- What you should do: Below, find the line containing "3. After writing" and the line containing "1) setup-types.sql"; reproduce exactly those two and every line between them, omitting pictures.

_ _ _ _ _

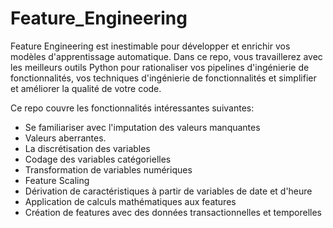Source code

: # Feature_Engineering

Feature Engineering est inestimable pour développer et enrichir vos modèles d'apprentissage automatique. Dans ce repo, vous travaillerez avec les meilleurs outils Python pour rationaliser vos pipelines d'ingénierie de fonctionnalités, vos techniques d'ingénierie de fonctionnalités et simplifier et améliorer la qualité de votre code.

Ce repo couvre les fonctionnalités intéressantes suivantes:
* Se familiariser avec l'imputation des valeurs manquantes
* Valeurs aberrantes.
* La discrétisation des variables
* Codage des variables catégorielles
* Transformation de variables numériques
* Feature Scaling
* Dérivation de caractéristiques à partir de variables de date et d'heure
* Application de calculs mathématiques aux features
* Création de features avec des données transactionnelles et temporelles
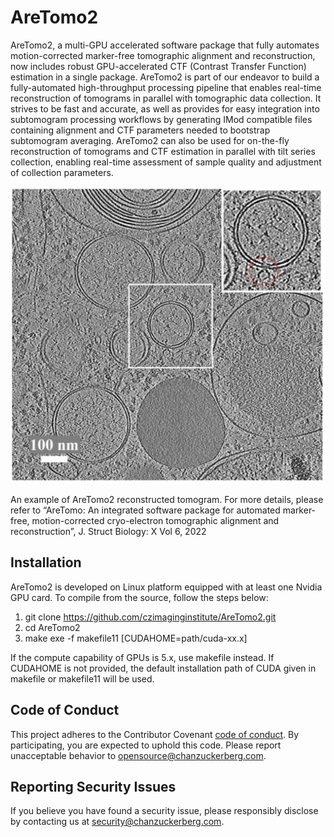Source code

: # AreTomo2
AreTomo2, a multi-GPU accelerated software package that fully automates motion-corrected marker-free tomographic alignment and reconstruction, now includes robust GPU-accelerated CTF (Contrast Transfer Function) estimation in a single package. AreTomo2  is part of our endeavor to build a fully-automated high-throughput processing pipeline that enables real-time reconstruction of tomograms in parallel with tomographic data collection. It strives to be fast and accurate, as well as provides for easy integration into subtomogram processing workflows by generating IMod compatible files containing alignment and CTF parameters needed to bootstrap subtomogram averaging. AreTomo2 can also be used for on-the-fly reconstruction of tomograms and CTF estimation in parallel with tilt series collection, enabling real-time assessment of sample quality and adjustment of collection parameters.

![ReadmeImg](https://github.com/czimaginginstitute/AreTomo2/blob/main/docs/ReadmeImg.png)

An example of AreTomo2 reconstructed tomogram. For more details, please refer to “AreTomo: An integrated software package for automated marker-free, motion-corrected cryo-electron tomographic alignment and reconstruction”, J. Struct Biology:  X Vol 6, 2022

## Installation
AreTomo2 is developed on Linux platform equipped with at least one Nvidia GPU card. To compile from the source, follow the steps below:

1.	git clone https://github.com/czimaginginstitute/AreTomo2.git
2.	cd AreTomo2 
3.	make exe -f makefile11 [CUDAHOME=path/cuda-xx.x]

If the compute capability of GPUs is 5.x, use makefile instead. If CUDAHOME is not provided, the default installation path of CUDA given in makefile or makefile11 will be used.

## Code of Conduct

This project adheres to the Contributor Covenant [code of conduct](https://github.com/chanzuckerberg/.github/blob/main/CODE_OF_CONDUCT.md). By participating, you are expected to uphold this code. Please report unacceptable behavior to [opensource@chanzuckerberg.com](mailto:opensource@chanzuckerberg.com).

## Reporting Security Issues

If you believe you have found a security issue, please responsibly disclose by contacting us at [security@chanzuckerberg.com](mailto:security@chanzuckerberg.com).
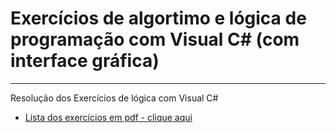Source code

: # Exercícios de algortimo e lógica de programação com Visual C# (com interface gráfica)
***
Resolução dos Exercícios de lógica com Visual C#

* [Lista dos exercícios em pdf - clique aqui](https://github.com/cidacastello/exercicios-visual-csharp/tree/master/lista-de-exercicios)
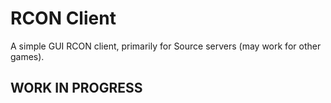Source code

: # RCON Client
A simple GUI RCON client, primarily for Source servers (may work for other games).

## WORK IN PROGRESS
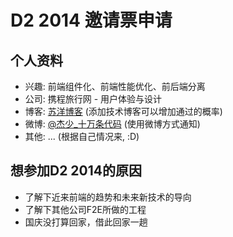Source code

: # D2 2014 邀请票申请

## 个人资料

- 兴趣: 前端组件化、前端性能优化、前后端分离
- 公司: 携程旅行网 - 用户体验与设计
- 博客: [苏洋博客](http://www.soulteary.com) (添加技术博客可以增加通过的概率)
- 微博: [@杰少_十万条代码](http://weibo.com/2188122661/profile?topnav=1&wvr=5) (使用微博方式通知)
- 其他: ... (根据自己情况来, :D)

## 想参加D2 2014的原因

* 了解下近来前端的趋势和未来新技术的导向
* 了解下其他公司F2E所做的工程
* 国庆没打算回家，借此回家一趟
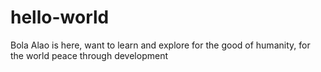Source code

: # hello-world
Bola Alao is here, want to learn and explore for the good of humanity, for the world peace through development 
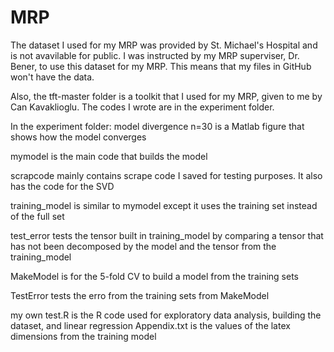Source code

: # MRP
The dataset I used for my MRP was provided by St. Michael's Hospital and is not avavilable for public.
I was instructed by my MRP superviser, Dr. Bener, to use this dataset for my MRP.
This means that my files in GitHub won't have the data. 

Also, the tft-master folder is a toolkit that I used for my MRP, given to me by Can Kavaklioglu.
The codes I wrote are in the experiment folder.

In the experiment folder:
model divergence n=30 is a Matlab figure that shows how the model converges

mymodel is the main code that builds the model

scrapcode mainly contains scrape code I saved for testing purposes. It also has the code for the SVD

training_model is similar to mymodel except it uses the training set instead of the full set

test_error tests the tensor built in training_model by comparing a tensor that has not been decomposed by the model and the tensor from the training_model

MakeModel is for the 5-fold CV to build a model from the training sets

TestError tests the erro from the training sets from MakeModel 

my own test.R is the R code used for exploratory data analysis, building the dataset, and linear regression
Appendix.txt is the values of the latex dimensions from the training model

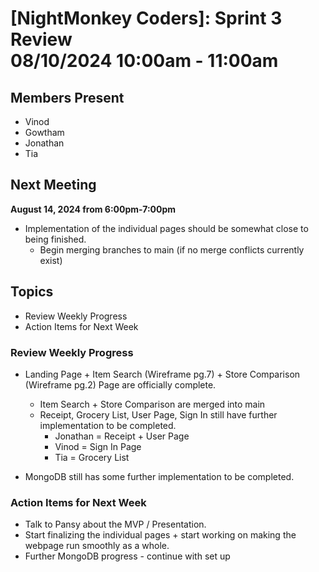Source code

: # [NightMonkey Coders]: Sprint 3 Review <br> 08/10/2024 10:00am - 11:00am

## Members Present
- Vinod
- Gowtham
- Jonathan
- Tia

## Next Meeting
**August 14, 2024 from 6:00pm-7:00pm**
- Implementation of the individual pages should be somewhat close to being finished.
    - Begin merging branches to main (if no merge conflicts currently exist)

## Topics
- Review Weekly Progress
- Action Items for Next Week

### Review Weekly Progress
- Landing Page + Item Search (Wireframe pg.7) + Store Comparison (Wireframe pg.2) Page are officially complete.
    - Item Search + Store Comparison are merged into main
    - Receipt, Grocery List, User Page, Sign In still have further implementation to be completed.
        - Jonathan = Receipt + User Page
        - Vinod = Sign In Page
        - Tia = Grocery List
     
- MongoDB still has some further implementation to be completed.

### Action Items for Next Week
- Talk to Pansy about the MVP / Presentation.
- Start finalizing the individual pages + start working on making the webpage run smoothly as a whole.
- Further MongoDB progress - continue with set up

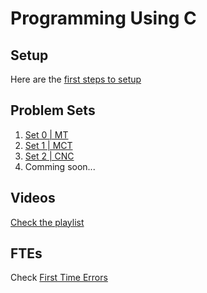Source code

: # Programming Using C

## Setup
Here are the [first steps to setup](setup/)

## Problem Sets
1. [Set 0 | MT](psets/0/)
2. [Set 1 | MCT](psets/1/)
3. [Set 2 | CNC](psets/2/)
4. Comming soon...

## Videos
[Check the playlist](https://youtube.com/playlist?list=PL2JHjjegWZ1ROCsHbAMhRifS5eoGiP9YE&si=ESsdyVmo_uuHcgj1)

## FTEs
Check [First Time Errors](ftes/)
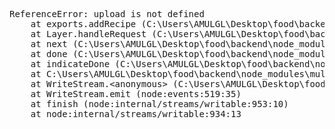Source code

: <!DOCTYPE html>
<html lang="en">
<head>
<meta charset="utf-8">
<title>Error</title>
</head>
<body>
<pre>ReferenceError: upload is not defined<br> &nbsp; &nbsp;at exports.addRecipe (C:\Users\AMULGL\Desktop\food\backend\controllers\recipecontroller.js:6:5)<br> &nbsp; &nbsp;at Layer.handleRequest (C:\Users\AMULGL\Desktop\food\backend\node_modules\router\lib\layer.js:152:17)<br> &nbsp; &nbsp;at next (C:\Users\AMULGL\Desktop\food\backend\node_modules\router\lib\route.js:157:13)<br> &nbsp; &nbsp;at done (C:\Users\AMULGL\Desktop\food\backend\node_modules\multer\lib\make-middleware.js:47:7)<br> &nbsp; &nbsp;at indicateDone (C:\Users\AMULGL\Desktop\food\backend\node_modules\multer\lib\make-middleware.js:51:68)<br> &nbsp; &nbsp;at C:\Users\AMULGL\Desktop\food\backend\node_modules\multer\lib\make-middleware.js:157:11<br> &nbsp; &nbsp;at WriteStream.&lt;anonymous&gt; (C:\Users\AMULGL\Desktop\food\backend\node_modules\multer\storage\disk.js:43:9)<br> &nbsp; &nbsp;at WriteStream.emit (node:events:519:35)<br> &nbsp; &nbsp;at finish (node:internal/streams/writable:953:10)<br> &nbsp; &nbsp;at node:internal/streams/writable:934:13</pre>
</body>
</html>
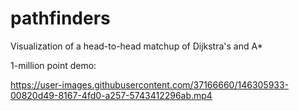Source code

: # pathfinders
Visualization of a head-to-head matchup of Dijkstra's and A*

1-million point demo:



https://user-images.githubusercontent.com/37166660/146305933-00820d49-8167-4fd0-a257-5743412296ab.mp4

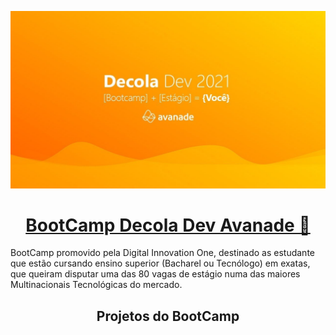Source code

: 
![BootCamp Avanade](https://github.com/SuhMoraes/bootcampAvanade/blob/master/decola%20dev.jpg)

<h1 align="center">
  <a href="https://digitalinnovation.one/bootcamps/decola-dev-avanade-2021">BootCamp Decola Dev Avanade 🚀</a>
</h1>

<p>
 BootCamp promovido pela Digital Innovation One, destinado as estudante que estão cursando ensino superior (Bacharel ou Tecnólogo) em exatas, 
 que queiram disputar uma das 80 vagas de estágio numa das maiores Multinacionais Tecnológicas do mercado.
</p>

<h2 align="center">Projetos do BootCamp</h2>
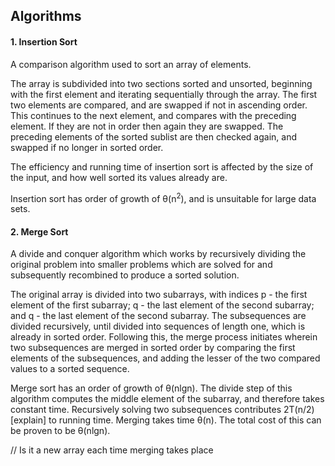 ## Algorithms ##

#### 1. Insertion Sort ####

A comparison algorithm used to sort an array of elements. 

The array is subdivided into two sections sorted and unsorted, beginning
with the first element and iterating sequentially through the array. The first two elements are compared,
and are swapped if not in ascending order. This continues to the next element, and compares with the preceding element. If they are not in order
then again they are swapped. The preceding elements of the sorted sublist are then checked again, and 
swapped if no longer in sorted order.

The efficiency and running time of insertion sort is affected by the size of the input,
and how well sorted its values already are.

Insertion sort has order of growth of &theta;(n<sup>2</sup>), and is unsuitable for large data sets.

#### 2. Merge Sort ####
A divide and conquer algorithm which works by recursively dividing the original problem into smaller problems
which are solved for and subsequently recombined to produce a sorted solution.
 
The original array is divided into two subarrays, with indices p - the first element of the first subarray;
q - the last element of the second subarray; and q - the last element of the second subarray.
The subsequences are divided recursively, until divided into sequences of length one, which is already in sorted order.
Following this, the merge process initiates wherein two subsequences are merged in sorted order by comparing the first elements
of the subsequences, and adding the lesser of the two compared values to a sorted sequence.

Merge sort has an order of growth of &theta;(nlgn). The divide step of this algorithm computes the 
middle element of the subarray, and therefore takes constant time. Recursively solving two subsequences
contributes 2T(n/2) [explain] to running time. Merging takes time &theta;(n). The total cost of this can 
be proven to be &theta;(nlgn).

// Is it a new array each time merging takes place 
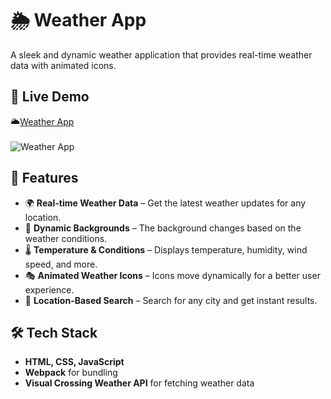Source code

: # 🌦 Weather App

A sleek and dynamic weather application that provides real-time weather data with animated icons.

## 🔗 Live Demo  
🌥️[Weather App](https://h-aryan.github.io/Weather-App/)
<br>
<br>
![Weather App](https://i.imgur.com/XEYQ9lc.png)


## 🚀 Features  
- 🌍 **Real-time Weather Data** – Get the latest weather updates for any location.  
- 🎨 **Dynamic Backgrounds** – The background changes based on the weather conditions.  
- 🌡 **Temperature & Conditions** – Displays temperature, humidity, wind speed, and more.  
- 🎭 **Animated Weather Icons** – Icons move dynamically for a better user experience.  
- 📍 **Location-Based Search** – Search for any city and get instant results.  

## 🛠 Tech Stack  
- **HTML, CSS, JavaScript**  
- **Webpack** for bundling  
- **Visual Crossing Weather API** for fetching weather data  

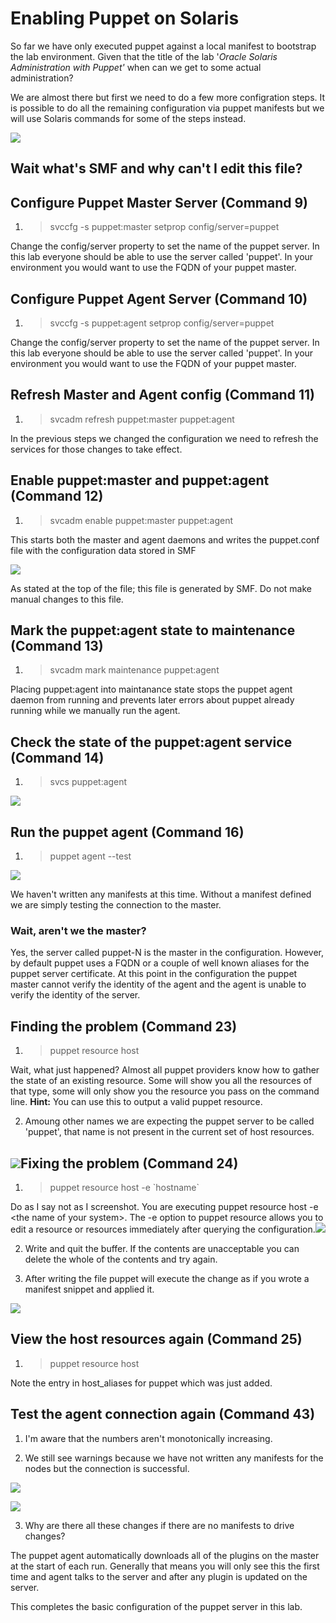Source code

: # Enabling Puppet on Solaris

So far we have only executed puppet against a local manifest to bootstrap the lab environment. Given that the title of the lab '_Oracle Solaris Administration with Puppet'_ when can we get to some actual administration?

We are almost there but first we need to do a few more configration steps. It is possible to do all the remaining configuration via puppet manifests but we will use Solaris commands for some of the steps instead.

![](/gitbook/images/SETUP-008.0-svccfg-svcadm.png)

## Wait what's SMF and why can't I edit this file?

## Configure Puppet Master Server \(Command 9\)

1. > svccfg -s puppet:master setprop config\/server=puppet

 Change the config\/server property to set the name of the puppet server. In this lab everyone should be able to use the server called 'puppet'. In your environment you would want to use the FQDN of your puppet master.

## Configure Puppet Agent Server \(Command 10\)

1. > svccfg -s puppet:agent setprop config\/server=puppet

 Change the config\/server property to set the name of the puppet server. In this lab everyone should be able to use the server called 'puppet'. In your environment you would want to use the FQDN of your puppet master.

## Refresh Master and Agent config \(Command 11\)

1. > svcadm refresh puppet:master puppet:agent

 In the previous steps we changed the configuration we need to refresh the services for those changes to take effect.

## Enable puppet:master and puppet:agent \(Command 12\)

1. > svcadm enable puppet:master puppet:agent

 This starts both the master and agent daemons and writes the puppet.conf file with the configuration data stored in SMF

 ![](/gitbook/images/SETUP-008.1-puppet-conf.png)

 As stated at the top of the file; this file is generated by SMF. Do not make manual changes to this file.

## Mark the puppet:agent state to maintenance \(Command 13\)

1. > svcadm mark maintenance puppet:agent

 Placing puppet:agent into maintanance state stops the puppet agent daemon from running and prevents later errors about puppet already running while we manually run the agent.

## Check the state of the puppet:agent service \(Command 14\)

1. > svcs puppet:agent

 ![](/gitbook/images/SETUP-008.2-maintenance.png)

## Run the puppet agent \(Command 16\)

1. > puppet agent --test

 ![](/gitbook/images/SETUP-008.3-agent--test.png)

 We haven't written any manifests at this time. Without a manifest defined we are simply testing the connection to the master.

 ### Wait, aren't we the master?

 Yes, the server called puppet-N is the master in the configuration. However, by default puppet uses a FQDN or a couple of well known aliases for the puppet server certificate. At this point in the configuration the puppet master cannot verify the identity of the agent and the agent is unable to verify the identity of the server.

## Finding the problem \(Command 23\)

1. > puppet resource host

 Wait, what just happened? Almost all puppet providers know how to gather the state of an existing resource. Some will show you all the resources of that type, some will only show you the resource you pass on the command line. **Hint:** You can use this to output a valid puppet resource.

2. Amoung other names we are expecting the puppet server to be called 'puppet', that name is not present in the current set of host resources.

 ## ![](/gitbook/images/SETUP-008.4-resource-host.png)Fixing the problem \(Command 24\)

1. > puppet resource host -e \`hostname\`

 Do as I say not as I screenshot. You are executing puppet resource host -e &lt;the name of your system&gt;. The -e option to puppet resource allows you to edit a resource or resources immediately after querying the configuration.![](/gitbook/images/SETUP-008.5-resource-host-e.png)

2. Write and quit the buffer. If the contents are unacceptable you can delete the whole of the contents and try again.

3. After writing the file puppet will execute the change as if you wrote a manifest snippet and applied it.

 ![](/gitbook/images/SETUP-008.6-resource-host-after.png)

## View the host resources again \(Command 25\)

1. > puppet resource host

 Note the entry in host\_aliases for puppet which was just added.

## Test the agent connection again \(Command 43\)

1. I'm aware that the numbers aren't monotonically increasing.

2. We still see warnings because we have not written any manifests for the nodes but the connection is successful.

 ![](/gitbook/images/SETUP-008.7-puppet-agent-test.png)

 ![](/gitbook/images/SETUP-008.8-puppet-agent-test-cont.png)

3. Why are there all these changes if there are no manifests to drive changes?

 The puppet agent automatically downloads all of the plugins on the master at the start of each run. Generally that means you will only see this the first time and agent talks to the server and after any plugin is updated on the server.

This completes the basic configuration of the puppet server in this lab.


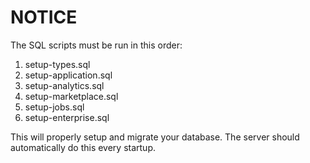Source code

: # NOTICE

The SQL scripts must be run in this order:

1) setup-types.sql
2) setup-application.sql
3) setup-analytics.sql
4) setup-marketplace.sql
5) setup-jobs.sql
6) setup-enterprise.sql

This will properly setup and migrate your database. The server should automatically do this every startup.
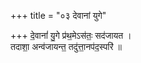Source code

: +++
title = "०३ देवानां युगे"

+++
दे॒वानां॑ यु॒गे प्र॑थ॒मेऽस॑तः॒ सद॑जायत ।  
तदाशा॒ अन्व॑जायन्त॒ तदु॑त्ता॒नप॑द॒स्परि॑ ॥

_ _ _ _ _

- Task solution:
3. After writing the file puppet will execute the change as if you wrote a manifest snippet and applied it.

 ![](/gitbook/images/SETUP-008.6-resource-host-after.png)

## View the host resources again \(Command 25\)

1. > puppet resource host

 Note the entry in host\_aliases for puppet which was just added.

## Test the agent connection again \(Command 43\)

1. I'm aware that the numbers aren't monotonically increasing.

2. We still see warnings because we have not written any manifests for the nodes but the connection is successful.

 ![](/gitbook/images/SETUP-008.7-puppet-agent-test.png)

 ![](/gitbook/images/SETUP-008.8-puppet-agent-test-cont.png)

3. Why are there all these changes if there are no manifests to drive changes?

 The puppet agent automatically downloads all of the plugins on the master at the start of each run. Generally that means you will only see this the first time and agent talks to the server and after any plugin is updated on the server.

This completes the basic configuration of the puppet server in this lab.


Source code

: # NOTICE

The SQL scripts must be run in this order:

1) setup-types.sql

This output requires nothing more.